# WHAT THE TASK REQUIRES:
Give every line from the entries that contains "will".

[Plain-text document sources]
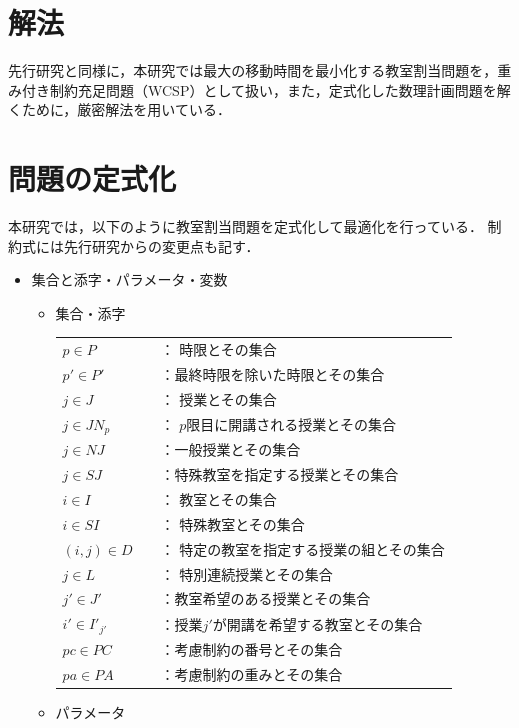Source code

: \documentclass[12pt, a4paper, fleqn]{jreport}
\begin{document}
\section{解法}
先行研究と同様に，本研究では最大の移動時間を最小化する教室割当問題を，重み付き制約充足問題（WCSP）として扱い，また，定式化した数理計画問題を解くために，厳密解法を用いている．
\fi

\section{問題の定式化}

本研究では，以下のように教室割当問題を定式化して最適化を行っている．
制約式には先行研究からの変更点も記す．

\begin{itemize}
\item 集合と添字・パラメータ・変数
\begin{itemize}
\item 集合・添字\\

\vspace{-3.0mm}
\begin{tabular}{ll}
$p \in P$       & ： 時限とその集合  \\
$p' \in P'$   & ：最終時限を除いた時限とその集合  \\
$j \in J$       & ： 授業とその集合  \\
$j \in JN_{p}$　 &： $p$限目に開講される授業とその集合  \\
$j \in NJ$　   &：一般授業とその集合  \\
$j \in SJ$     &：特殊教室を指定する授業とその集合  \\
$i \in I$        &： 教室とその集合  \\
$i \in SI$　　  &： 特殊教室とその集合  \\
$(i,j) \in D$　  &： 特定の教室を指定する授業の組とその集合  \\
$j \in L$　　　  &： 特別連続授業とその集合  \\
$j' \in J'$　&：教室希望のある授業とその集合  \\
$i'\in I'_{j'}$　&：授業$j'$が開講を希望する教室とその集合  \\
$pc \in PC$　　  &：考慮制約の番号とその集合  \\
$pa \in PA$  　　&：考慮制約の重みとその集合  \\
\end{tabular}
\vspace{5.0mm}
\item パラメータ\\
\vspace{-7.0mm}
\[
\begin{array}{rcl}


\end{array}\]
\end{itemize}
\end{itemize}
\end{document}
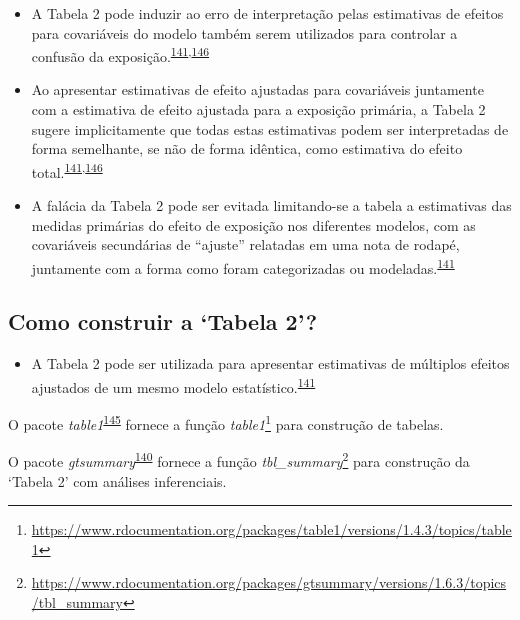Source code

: \documentclass[
  a4paper,
]{book}
\providecommand{\tightlist}{%
  \setlength{\itemsep}{0pt}\setlength{\parskip}{0pt}}
\renewcommand{\href}[2]{#2\footnote{\url{#1}}}
\newenvironment{infobox}[1]
  {
  \begin{itemize}
  \renewcommand{\labelitemi}{
    \raisebox{-.7\height}[0pt][0pt]{
      {\setkeys{Gin}{width=3em,keepaspectratio}
        \texttt{[image: \#1]}}
    }
  }
  \setlength{\fboxsep}{1em}
  \begin{blackbox}
  \item
  }
  {
  \end{blackbox}
  \end{itemize}
  }
\begin{document}
\begin{itemize}
\item
  A Tabela 2 pode induzir ao erro de interpretação pelas estimativas de efeitos para covariáveis do modelo também serem utilizados para controlar a confusão da exposição.\textsuperscript{\protect\hyperlink{ref-Westreich2013}{141},\protect\hyperlink{ref-bandoli2018}{146}}
\item
  Ao apresentar estimativas de efeito ajustadas para covariáveis juntamente com a estimativa de efeito ajustada para a exposição primária, a Tabela 2 sugere implicitamente que todas estas estimativas podem ser interpretadas de forma semelhante, se não de forma idêntica, como estimativa do efeito total.\textsuperscript{\protect\hyperlink{ref-Westreich2013}{141},\protect\hyperlink{ref-bandoli2018}{146}}
\item
  A falácia da Tabela 2 pode ser evitada limitando-se a tabela a estimativas das medidas primárias do efeito de exposição nos diferentes modelos, com as covariáveis secundárias de ``ajuste'' relatadas em uma nota de rodapé, juntamente com a forma como foram categorizadas ou modeladas.\textsuperscript{\protect\hyperlink{ref-Westreich2013}{141}}
\end{itemize}

\hypertarget{como-construir-a-tabela-2}{%
\subsection{Como construir a `Tabela 2'?}\label{como-construir-a-tabela-2}}

\begin{itemize}
\tightlist
\item
  A Tabela 2 pode ser utilizada para apresentar estimativas de múltiplos efeitos ajustados de um mesmo modelo estatístico.\textsuperscript{\protect\hyperlink{ref-Westreich2013}{141}}
\end{itemize}

\begin{infobox}{images/Rlogo}
O pacote \emph{table1}\textsuperscript{\protect\hyperlink{ref-table1}{145}} fornece a função \href{https://www.rdocumentation.org/packages/table1/versions/1.4.3/topics/table1}{\emph{table1}} para construção de tabelas.

\end{infobox}

\begin{infobox}{images/Rlogo}
O pacote \emph{gtsummary}\textsuperscript{\protect\hyperlink{ref-gtsummary-2}{140}} fornece a função \href{https://www.rdocumentation.org/packages/gtsummary/versions/1.6.3/topics/tbl_summary}{\emph{tbl\_summary}} para construção da `Tabela 2' com análises inferenciais.

\end{infobox}
\end{document}
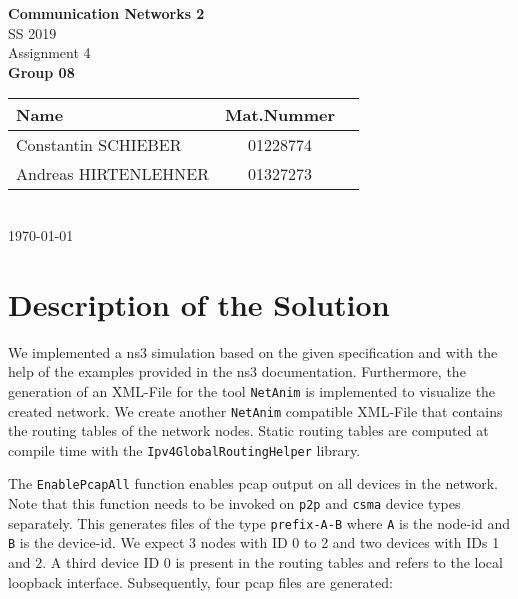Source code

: \documentclass[parskip=full]{scrartcl}
\begin{document}
\begin{titlepage}
    \centering
    \vspace*{2cm}
    {\Huge \textbf{Communication Networks 2}}\\
    SS 2019\\
    \vspace*{1cm}
    {\Large Assignment 4}
    \\\vspace*{3cm}
    {\Large \textbf{Group 08}}\\
    \vspace*{1cm}
    {\large 
        \begin{tabular}{l c c}
            Name & Mat.Nummer \\ \hline
            Constantin SCHIEBER & 01228774 \\
            Andreas HIRTENLEHNER & 01327273
        \end{tabular}
    }
    \\\vspace*{7cm}
    \today
\end{titlepage}


\section{Description of the Solution}

We implemented a ns3 simulation based on the given specification and with the help of the examples provided in the ns3 documentation.
Furthermore, the generation of an XML-File for the tool \texttt{NetAnim} is implemented to visualize the created network.
We create another \texttt{NetAnim} compatible XML-File that contains the routing tables of the network nodes.
Static routing tables are computed at compile time with the \texttt{Ipv4GlobalRoutingHelper} library.

The \texttt{EnablePcapAll} function enables pcap output on all devices in the network. 
Note that this function needs to be invoked on \texttt{p2p} and \texttt{csma} device types separately.
This generates files of the type \texttt{prefix-A-B} where \texttt{A} is the node-id and \texttt{B} is the device-id. 
We expect 3 nodes with ID 0 to 2 and two devices with IDs 1 and 2. 
A third device ID 0 is present in the routing tables and refers to the local loopback interface. 
Subsequently, four pcap files are generated:
\end{document}
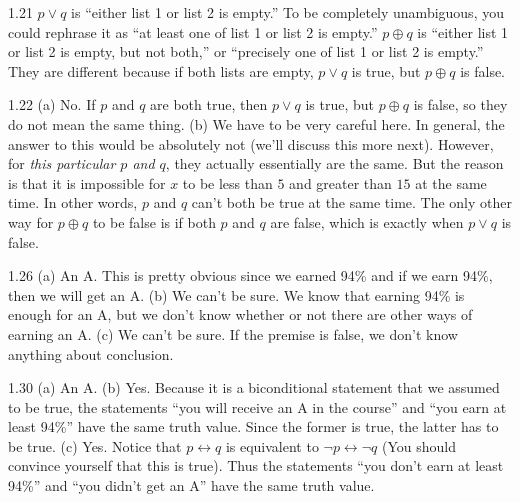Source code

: \begin{Answer}{1.21}
$p\vee q$ is ``either list 1 or list 2 is empty.''  To be completely unambiguous,
you could rephrase it as ``at least one of list 1 or list 2 is empty.''
$p\oplus q$ is ``either list 1 or list 2 is empty, but not both,'' or
``precisely one of list 1 or list 2 is empty.''
They are different because if both lists are empty, $p\vee q$ is true, but $p\oplus q$ is false.
\end{Answer}
\begin{Answer}{1.22}
(a) No.  If $p$ and $q$ are both true, then $p\vee q$ is true, but $p\oplus q$ is false, so they do not mean the same thing.
(b) We have to be very careful here.  In general, the answer to this would be absolutely not
(we'll discuss this more next).
However, for {\em this particular $p$ and $q$}, they actually essentially are the same.
But the reason is that it is impossible for $x$ to be less than $5$ and greater than $15$ at
the same time.  In other words, $p$ and $q$ can't both be true at the same time.
The only other way for $p\oplus q$ to be false is if both $p$ and $q$ are false, which is
exactly when $p\vee q$ is false.
\end{Answer}
\begin{Answer}{1.26}
(a) An A. This is pretty obvious since we earned 94\% and if we
earn 94\%, then we will get an A.
(b) We can't be sure.  We know that earning 94\% is enough for an A, but we don't know
whether or not there are other ways of earning an A.
(c) We can't be sure.  If the premise is false, we don't know anything about conclusion.
\end{Answer}
\begin{Answer}{1.30}
(a) An A.
(b) Yes. Because it is a biconditional statement that we assumed to be true,
the statements ``you will receive an A in the course'' and ``you earn at least 94\%'' have the
same truth value.  Since the former is true, the latter has to be true.
(c) Yes.  Notice that $p\leftrightarrow q$ is equivalent to $\neg p \leftrightarrow \neg q$
(You should convince yourself that this is true).
Thus the statements ``you don't earn at least 94\%'' and ``you didn't get an A'' have the same
truth value.
\end{Answer}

# SOLUTION:
earn 94\%, then we will get an A.
the statements ``you will receive an A in the course'' and ``you earn at least 94\%'' have the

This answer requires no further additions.